Department of Chemistry and Biochemistry, University of Maryland Baltimore County, Baltimore, Maryland.
Biophys J. 2015 Apr 7;108(7):1785-1795. doi: 10.1016/j.bpj.2015.03.005.
The RNA-dependent RNA polymerase from the Hepatitis C Virus (gene product NS5B) is a validated drug target because of its critical role in genome replication. There are at least four distinct allosteric sites on the polymerase to which several small molecule inhibitors bind. In addition, numerous crystal structures have been solved with different allosteric inhibitors bound to the polymerase. However, the molecular mechanisms by which these small molecules inhibit the enzyme have not been fully elucidated. There is evidence that allosteric inhibitors alter the intrinsic motions and distribution of conformations sampled by the enzyme. In this study we use molecular dynamics simulations to understand the structural and dynamic changes that result when inhibitors are bound at three different allosteric binding sites on the enzyme. We observe that ligand binding at each site alters the structure and dynamics of NS5B in a distinct manner. Nonetheless, our studies also highlight commonalities in the mechanisms of action of the different inhibitors. Each inhibitor alters the conformational states sampled by the enzyme, either by rigidifying the enzyme and preventing transitions between functional conformational states or by destabilizing the enzyme and preventing functionally relevant conformations from being adequately sampled. By illuminating the molecular mechanisms of allosteric inhibition, these studies delineate the intrinsic functional properties of the enzyme and pave the way for designing novel and more effective polymerase inhibitors. This information may also be important to understand how allosteric regulation occurs in related viral polymerases and other enzymes.

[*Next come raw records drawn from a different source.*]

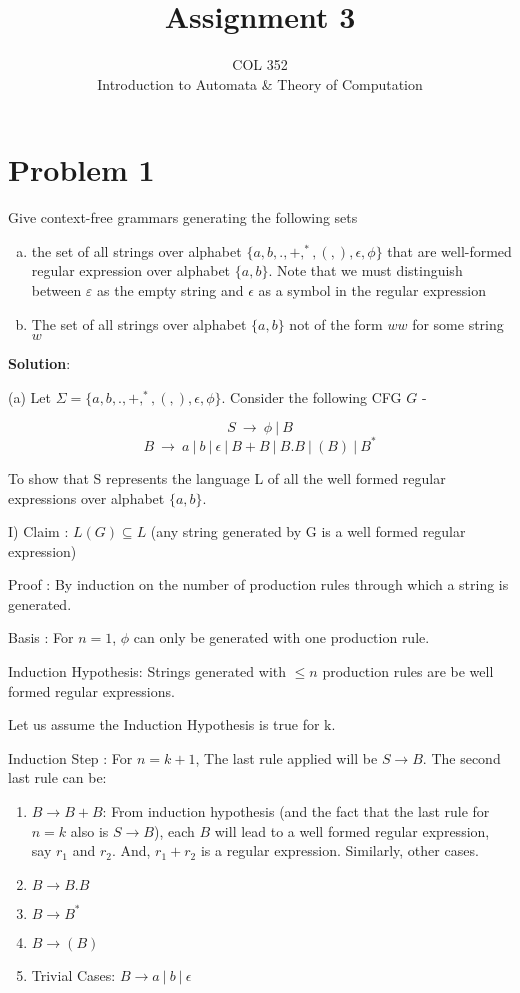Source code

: \documentclass{article}
\title{Assignment 3}
\author{COL 352\\
    Introduction to Automata \& 
    Theory of Computation}
\date{}
\begin{document}
    \maketitle
    
    \section*{Problem 1} Give context-free grammars generating the following sets
    
    \begin{enumerate}[(a)]
        \item the set of all strings over alphabet $\{a,b,.,+,^*,(,),\epsilon,\phi\}$ that are well-formed regular expression over alphabet $\{a,b\}$.  Note that we must distinguish between $\varepsilon$ as the empty string and $\epsilon$ as a symbol in the regular expression
        \item The set of all strings over alphabet $\{a,b\}$ not of the form $ww$ for some string $w$
    \end{enumerate}
    
    \textbf{Solution}:
    
    (a) Let $\Sigma = \{a,b,.,+,^*,(,),\epsilon,\phi\}$. Consider the following CFG $G$ -
    
    $$ S \ \rightarrow \ \phi \ |\ B$$
    $$ B \ \rightarrow \ a\ |\ b \ |\ \epsilon \ |\ B+B\ |\ B.B\ |\ (B)\ |\ B^* $$
    
    \quad To show that S represents the language L of all the well formed regular expressions over alphabet $\{a,b\}$.
    
    \quad I) Claim : $L(G) \subseteq L $ (any string generated by G is a well formed regular expression)
    
    \quad Proof : By induction on the number of production rules through which a string is generated.
    
    \quad Basis : For $n=1$, $\phi$ can only be generated with one production rule.
    
    \quad Induction Hypothesis: Strings generated with $\leq n$ production rules are be well formed regular expressions.
    
    \quad Let us assume the Induction Hypothesis is true for k.
    
    \quad Induction Step : For $n = k + 1$, The last rule applied will be $S\rightarrow B$. The second last rule can be:
    \begin{enumerate}
        \item $B \rightarrow B + B$: From induction hypothesis (and the fact that the last rule for $n = k$ also is $S \rightarrow B$), each $B$ will lead to a well formed regular expression, say $r_1$ and $r_2$. And, $r_1 + r_2$ is a regular expression. 
        Similarly, other cases.
        \item $B \rightarrow B.B$
        \item $B \rightarrow B^*$
        \item $B \rightarrow (B)$
        \item Trivial Cases: $B \rightarrow a\ |\ b\ |\ \epsilon$
    \end{enumerate}
    
\end{document}
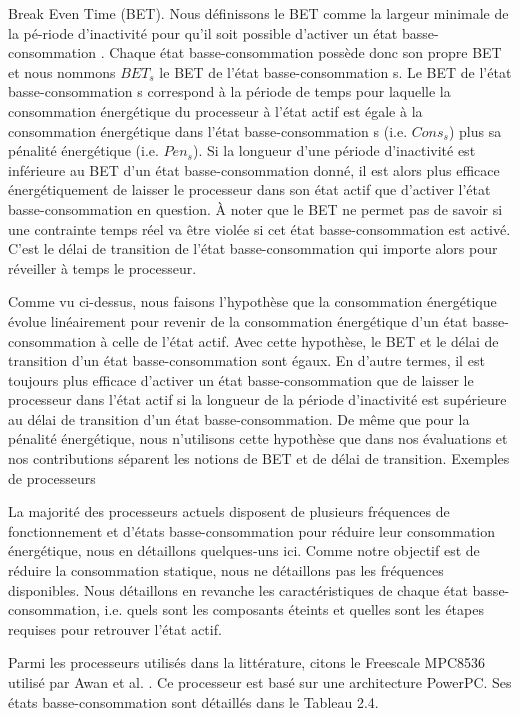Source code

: Break Even Time (BET). Nous définissons le BET comme la largeur minimale de la pé-riode d’inactivité pour qu’il soit possible d’activer un état basse-consommation \cite{AP11, CG06, DA08a}.
 Chaque état basse-consommation possède donc son propre BET et nous nommons $BET_s$ le BET de l’état basse-consommation s. 
 Le BET de l’état basse-consommation s correspond à la période de temps pour laquelle la consommation énergétique du processeur à l’état actif est égale à la consommation énergétique
 dans l’état basse-consommation s (i.e. $Cons_s$) plus sa pénalité énergétique (i.e. $Pen_s$). Si la longueur d’une période d’inactivité est inférieure au BET d’un état basse-consommation
 donné, il est alors plus eﬃcace énergétiquement de laisser le processeur dans son état actif que d’activer l’état basse-consommation en question. À noter que le BET ne permet pas de savoir 
 si une contrainte temps réel va être violée si cet état basse-consommation est activé. C’est le délai de transition de l’état basse-consommation qui importe alors pour réveiller à temps le processeur.

Comme vu ci-dessus, nous faisons l’hypothèse que la consommation énergétique évolue linéairement pour revenir de la consommation énergétique d’un état basse-consommation à celle de l’état actif. 
Avec cette hypothèse, le BET et le délai de transition d’un état basse-consommation sont égaux. 
En d’autre termes, il est toujours plus eﬃcace d’activer un état basse-consommation que de laisser le processeur dans l’état actif si la longueur de la période d’inactivité 
est supérieure au délai de transition d’un état basse-consommation. De même que pour la pénalité énergétique, nous n’utilisons cette hypothèse que dans nos évaluations et 
nos contributions séparent les notions de BET et de délai de transition.
Exemples de processeurs

La majorité des processeurs actuels disposent de plusieurs fréquences de fonctionnement et d’états basse-consommation pour réduire leur consommation énergétique, nous en détaillons quelques-uns ici. Comme notre objectif est de réduire la consommation statique, nous ne détaillons pas les fréquences disponibles. Nous détaillons en revanche les caractéristiques de chaque état basse-consommation, i.e. quels sont les composants éteints et quelles sont les étapes requises pour retrouver l’état actif.

Parmi les processeurs utilisés dans la littérature, citons le Freescale MPC8536 \cite{MPC} utilisé par Awan et al. \cite{AP11, AP13, AYP13}. Ce processeur est basé sur une architecture PowerPC. Ses états basse-consommation sont détaillés dans le Tableau 2.4.
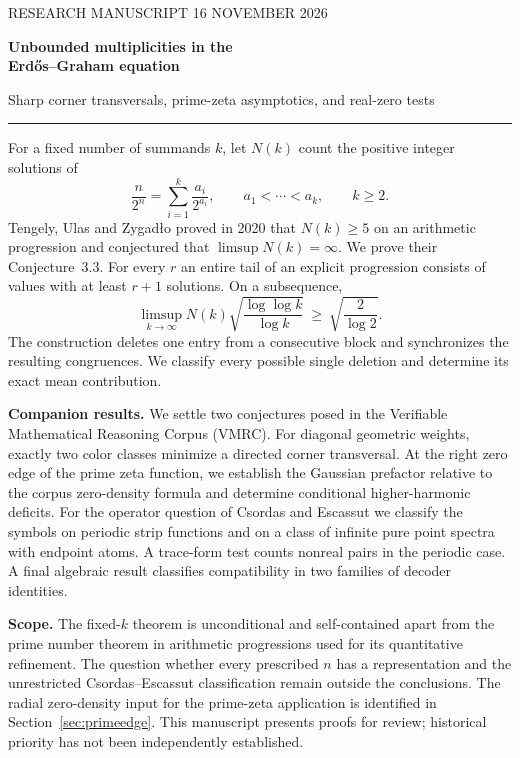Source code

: \documentclass[11pt]{article}
\begin{document}
\thispagestyle{plain}
{\sffamily\small\color{accent} RESEARCH MANUSCRIPT \hfill 16 NOVEMBER 2026}\par
\vspace{10pt}
{\color{ink}\sffamily\bfseries\fontsize{24}{28}\selectfont Unbounded multiplicities in the\\ Erd\H{o}s--Graham equation\par}
\vspace{5pt}
{\large\sffamily Sharp corner transversals, prime-zeta asymptotics, and real-zero tests}\par
\vspace{9pt}{\normalsize Keio and Shaitetsu}\par
\vspace{7pt}\noindent\textcolor{accent}{\rule{\linewidth}{0.6pt}}
\medskip

For a fixed number of summands $k$, let $N(k)$ count the positive integer
solutions of
\[
 \frac{n}{2^n}=\sum_{i=1}^k\frac{a_i}{2^{a_i}},\qquad
 a_1<\cdots<a_k,\qquad k\ge2 .
\]
Tengely, Ulas and Zygad\l o proved in 2020 that $N(k)\ge5$ on an
arithmetic progression and conjectured that $\limsup N(k)=\infty$.
We prove their Conjecture~3.3. For every $r$ an entire tail of an
explicit progression consists of values with at least $r+1$ solutions.
On a subsequence,
\[
 \limsup_{k\to\infty}N(k)\sqrt{\frac{\log\log k}{\log k}}
 \ \ge\ \sqrt{\frac{2}{\log 2}} .
\]
The construction deletes one entry from a consecutive block and
synchronizes the resulting congruences. We classify every possible
single deletion and determine its exact mean contribution.

\medskip
\noindent\textbf{Companion results.} We settle two conjectures posed in the
Verifiable Mathematical Reasoning Corpus (VMRC). For diagonal geometric
weights, exactly two color classes minimize a directed corner
transversal. At the right zero edge of the prime zeta function, we
establish the Gaussian prefactor relative to the corpus zero-density
formula and determine conditional higher-harmonic deficits.
For the operator question of Csordas and Escassut we classify the
symbols on periodic strip functions and on a class of infinite pure
point spectra with endpoint atoms. A trace-form test counts nonreal
pairs in the periodic case. A final algebraic result classifies
compatibility in two families of decoder identities.

\medskip
\noindent\textbf{Scope.} The fixed-$k$ theorem is unconditional and
self-contained apart from the prime number theorem in arithmetic
progressions used for its quantitative refinement. The question whether
every prescribed $n$ has a representation and the unrestricted
Csordas--Escassut classification remain outside the conclusions.
The radial zero-density input for the prime-zeta application is
identified in Section~\ref{sec:primeedge}. This manuscript presents
proofs for review; historical priority has not been independently established.
\newpage
\end{document}

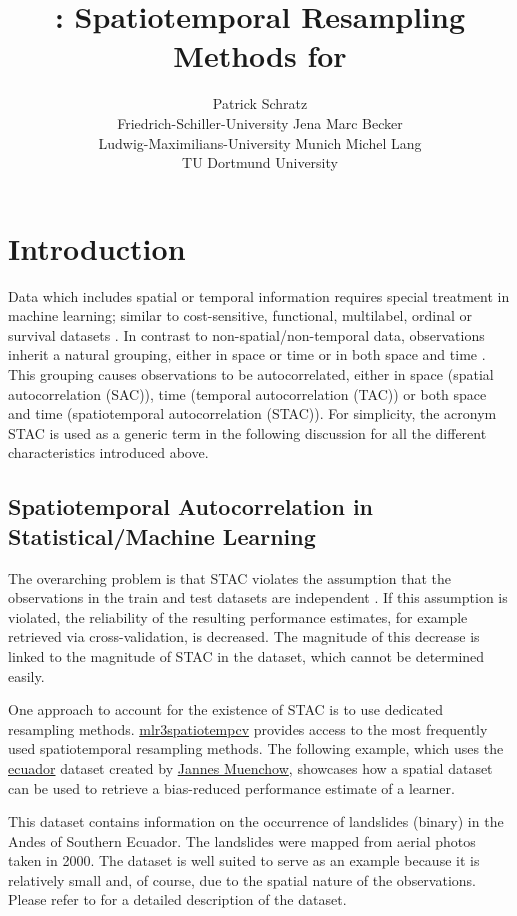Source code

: \documentclass[
]{jss}
\author{
Patrick Schratz\\Friedrich-Schiller-University Jena \AND Marc
Becker\\Ludwig-Maximilians-University Munich \And Michel Lang\\TU
Dortmund University
}
\title{\pkg{mlr3spatiotempcv}: Spatiotemporal Resampling Methods for
\pkg{mlr3}}
\begin{document}
\hypertarget{introduction}{%
\section{Introduction}\label{introduction}}

Data which includes spatial or temporal information requires special
treatment in machine learning; similar to cost-sensitive, functional,
multilabel, ordinal or survival datasets \citep{mlr3book}. In contrast
to non-spatial/non-temporal data, observations inherit a natural
grouping, either in space or time or in both space and time
\citep{legendre1993}. This grouping causes observations to be
autocorrelated, either in space (spatial autocorrelation (SAC)), time
(temporal autocorrelation (TAC)) or both space and time (spatiotemporal
autocorrelation (STAC)). For simplicity, the acronym STAC is used as a
generic term in the following discussion for all the different
characteristics introduced above.

\hypertarget{spatiotemporal-autocorrelation-in-statisticalmachine-learning}{%
\subsection{Spatiotemporal Autocorrelation in Statistical/Machine
Learning}\label{spatiotemporal-autocorrelation-in-statisticalmachine-learning}}

The overarching problem is that STAC violates the assumption that the
observations in the train and test datasets are independent
\citep{hastie2001}. If this assumption is violated, the reliability of
the resulting performance estimates, for example retrieved via
cross-validation, is decreased. The magnitude of this decrease is linked
to the magnitude of STAC in the dataset, which cannot be determined
easily.

One approach to account for the existence of STAC is to use dedicated
resampling methods.
\href{https://mlr3spatiotempcv.mlr-org.com}{mlr3spatiotempcv} provides
access to the most frequently used spatiotemporal resampling methods.
The following example, which uses the
\href{https://mlr3spatiotempcv.mlr-org.com/reference/mlr_tasks_ecuador.html}{ecuador}
dataset created by
\href{https://scholar.google.com/citations?user=Slq94Y4AAAAJ\&hl=de\&authuser=1\&oi=ao}{Jannes
Muenchow}, showcases how a spatial dataset can be used to retrieve a
bias-reduced performance estimate of a learner.

This dataset contains information on the occurrence of landslides
(binary) in the Andes of Southern Ecuador. The landslides were mapped
from aerial photos taken in 2000. The dataset is well suited to serve as
an example because it is relatively small and, of course, due to the
spatial nature of the observations. Please refer to \citet{muenchow2012}
for a detailed description of the dataset.
\end{document}

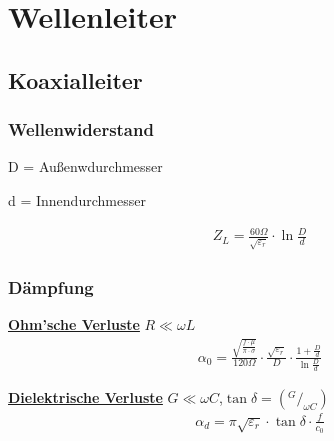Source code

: \section{Wellenleiter}
\subsection{Koaxialleiter}
\subsubsection{Wellenwiderstand}

D = Außenwdurchmesser

d = Innendurchmesser

\begin{align*}
    Z_L = \frac{60\Omega}{\sqrt{\varepsilon_r}}\cdot \ln{\frac{D}{d}}
\end{align*}

\subsubsection{Dämpfung}
\underline{\textbf{Ohm'sche Verluste}} $R\ll\omega L$
\begin{align*}
    \alpha_0 = \frac{\sqrt{\frac{f\cdot\mu}{\pi\cdot\sigma}}}{120\Omega}\cdot\frac{\sqrt{\varepsilon_r}}{D}\cdot\frac{1+\frac{D}{d}}{\ln \frac{D}{d}}
\end{align*}

\underline{\textbf{Dielektrische Verluste}} $G\ll\omega C$,$\tan\delta= (^G/_{\omega C})$
\begin{align*}
    \alpha_d = \pi\sqrt{\varepsilon_r}\cdot\tan\delta\cdot\frac{f}{c_0}
\end{align*}
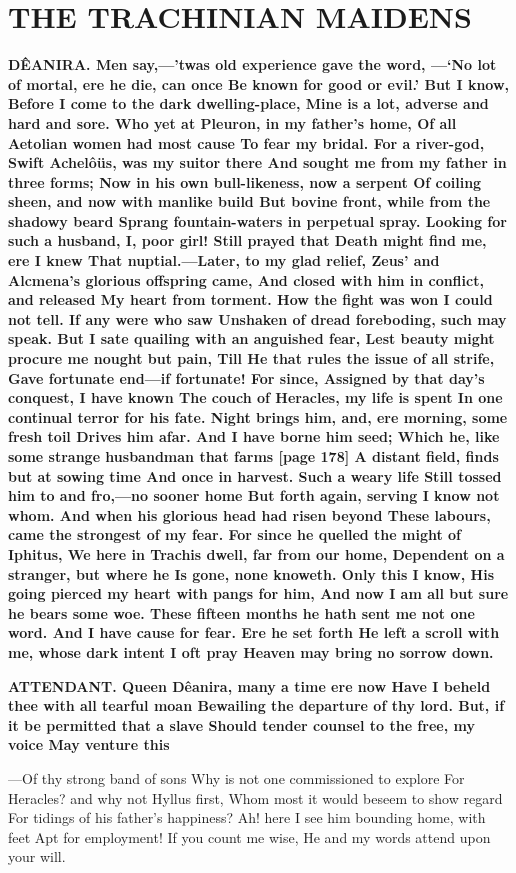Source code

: \documentclass[11pt,letter]{book}
\begin{document}
\section{THE TRACHINIAN MAIDENS}
\par \textbf{DÊANIRA. Men say,—’twas old experience gave the word, —‘No lot of mortal, ere he die, can once Be known for good or evil.’ But I know, Before I come to the dark dwelling-place, Mine is a lot, adverse and hard and sore. Who yet at Pleuron, in my father’s home, Of all Aetolian women had most cause To fear my bridal. For a river-god, Swift Achelôüs, was my suitor there And sought me from my father in three forms; Now in his own bull-likeness, now a serpent Of coiling sheen, and now with manlike build But bovine front, while from the shadowy beard Sprang fountain-waters in perpetual spray. Looking for such a husband, I, poor girl! Still prayed that Death might find me, ere I knew That nuptial.—Later, to my glad relief, Zeus’ and Alcmena’s glorious offspring came, And closed with him in conflict, and released My heart from torment. How the fight was won I could not tell. If any were who saw Unshaken of dread foreboding, such may speak. But I sate quailing with an anguished fear, Lest beauty might procure me nought but pain, Till He that rules the issue of all strife, Gave fortunate end—if fortunate! For since, Assigned by that day’s conquest, I have known The couch of Heracles, my life is spent In one continual terror for his fate. Night brings him, and, ere morning, some fresh toil Drives him afar. And I have borne him seed; Which he, like some strange husbandman that farms [page 178] A distant field, finds but at sowing time And once in harvest. Such a weary life Still tossed him to and fro,—no sooner home But forth again, serving I know not whom. And when his glorious head had risen beyond These labours, came the strongest of my fear. For since he quelled the might of Iphitus, We here in Trachis dwell, far from our home, Dependent on a stranger, but where he Is gone, none knoweth. Only this I know, His going pierced my heart with pangs for him, And now I am all but sure he bears some woe. These fifteen months he hath sent me not one word. And I have cause for fear. Ere he set forth He left a scroll with me, whose dark intent I oft pray Heaven may bring no sorrow down.}
\par 

\par \textbf{ATTENDANT. Queen Dêanira, many a time ere now Have I beheld thee with all tearful moan Bewailing the departure of thy lord. But, if it be permitted that a slave Should tender counsel to the free, my voice May venture this}
\par  —Of thy strong band of sons Why is not one commissioned to explore For Heracles? and why not Hyllus first, Whom most it would beseem to show regard For tidings of his father’s happiness? Ah! here I see him bounding home, with feet Apt for employment! If you count me wise, He and my words attend upon your will.
\end{document}
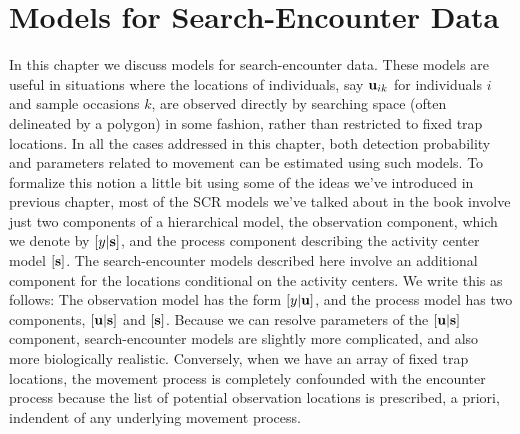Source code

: \chapter{Models for  Search-Encounter Data}
\label{chapt.search-encounter}

\vspace{0.3cm}


In this chapter we discuss models for search-encounter data. These
models are useful in situations where the locations of individuals,
say ${\bf u}_{ik}$ for individuals $i$ and sample occasions $k$, are
observed directly by searching space (often delineated by a polygon)
in some fashion, rather than restricted to fixed trap locations.  In
all the cases addressed in this chapter, both detection probability
and parameters related to movement can be estimated using such models.
To formalize this notion a little bit using some of the ideas we've
introduced in previous chapter, most of the SCR models we've talked about in the book involve just two
components of a hierarchical model, the observation component, which
we denote  by $[y|{\bf s}]$, and the process component describing
the activity center model $[{\bf s}]$.  The search-encounter models
described here involve an additional component for the locations
conditional on the activity centers. We write this as follows: The
observation model has the form $[y|{\bf u}]$, and the process model
has two components, $[{\bf u}|{\bf s}]$ and $[{\bf s}]$. Because we
can resolve parameters of the $[{\bf u}|{\bf s}]$ component,
search-encounter models are slightly more complicated, and also
more biologically realistic.
Conversely, when we have an array of fixed trap locations, the
movement process is completely confounded with the encounter process
because the list of potential observation locations is prescribed, a
priori, indendent of any underlying movement process.


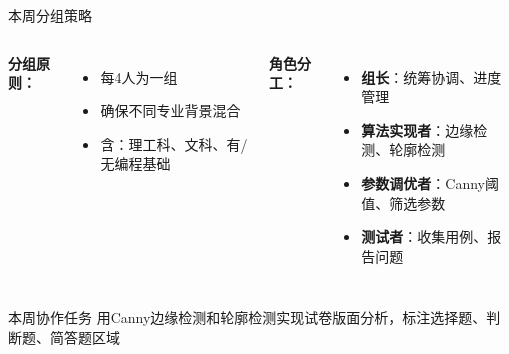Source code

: \begin{frame}{本周分组策略}
    \begin{columns}
        \textbf{分组原则：}
        \begin{itemize}
            \item 每4人为一组
            \item 确保不同专业背景混合
            \item 含：理工科、文科、有/无编程基础
        \end{itemize}

        \textbf{角色分工：}
        \begin{itemize}
            \item \textbf{组长}：统筹协调、进度管理
            \item \textbf{算法实现者}：边缘检测、轮廓检测
            \item \textbf{参数调优者}：Canny阈值、筛选参数
            \item \textbf{测试者}：收集用例、报告问题
        \end{itemize}
    \end{columns}

    \vspace{0.3cm}

    \begin{block}{本周协作任务}
        用Canny边缘检测和轮廓检测实现试卷版面分析，标注选择题、判断题、简答题区域
    \end{block}
\end{frame}

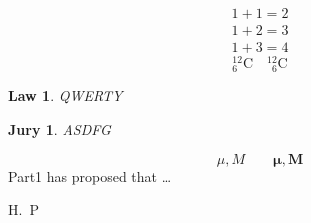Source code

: \documentclass[11pt, oneside, a4paper]{article}
\newtheorem{law}{Law}[section]
\newtheorem{jury}{Jury}
\begin{document}
\begin{eqnarray}
    1 + 1 =2\\1 + 2 = 3 \\ 1 + 3 = 4
\end{eqnarray}
\begin{displaymath}
    {}^{12}_{6} \textrm{C} \quad {}^{12}_{\phantom{1}6} \textrm{C}
\end{displaymath}
\begin{law}
    QWERTY
\end{law}
\begin{jury}
    ASDFG
\end{jury}
\begin{displaymath}
    \mu, M \qquad \mathbf{\mu, M} 
\end{displaymath}
Part1 \cite{1} has proposed that \ldots
\begin{thebibliography}{86}
     H.~P
\end{thebibliography}
\end{document}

丙型肝炎病毒的RNA依赖性RNA聚合酶(基因产物NS5B)是一个经过验证的药物靶点,因为它在基因组复制中起关键作用。该聚合酶上至少有四个不同的变构位点,有几种小分子抑制剂可与之结合。此外,已经解析出了多种与不同变构抑制剂结合的聚合酶晶体结构。然而,这些小分子抑制该酶的分子机制尚未完全阐明。有证据表明,变构抑制剂会改变该酶所采用的构象的固有运动和分布。在本研究中,我们使用分子动力学模拟来了解当抑制剂结合在该酶的三个不同变构结合位点时所产生的结构和动态变化。我们观察到,配体在每个位点的结合都会以独特的方式改变NS5B的结构和动力学。尽管如此,我们的研究也突出了不同抑制剂作用机制的共性。每种抑制剂都会改变该酶所采用的构象状态,要么使该酶僵化并阻止其在功能构象状态之间转变,要么使该酶不稳定并阻止对功能相关构象进行充分采样。通过阐明变构抑制的分子机制,这些研究描绘了该酶的固有功能特性,并为设计新型且更有效的聚合酶抑制剂铺平了道路。这些信息对于理解相关病毒聚合酶和其他酶中变构调节如何发生可能也很重要。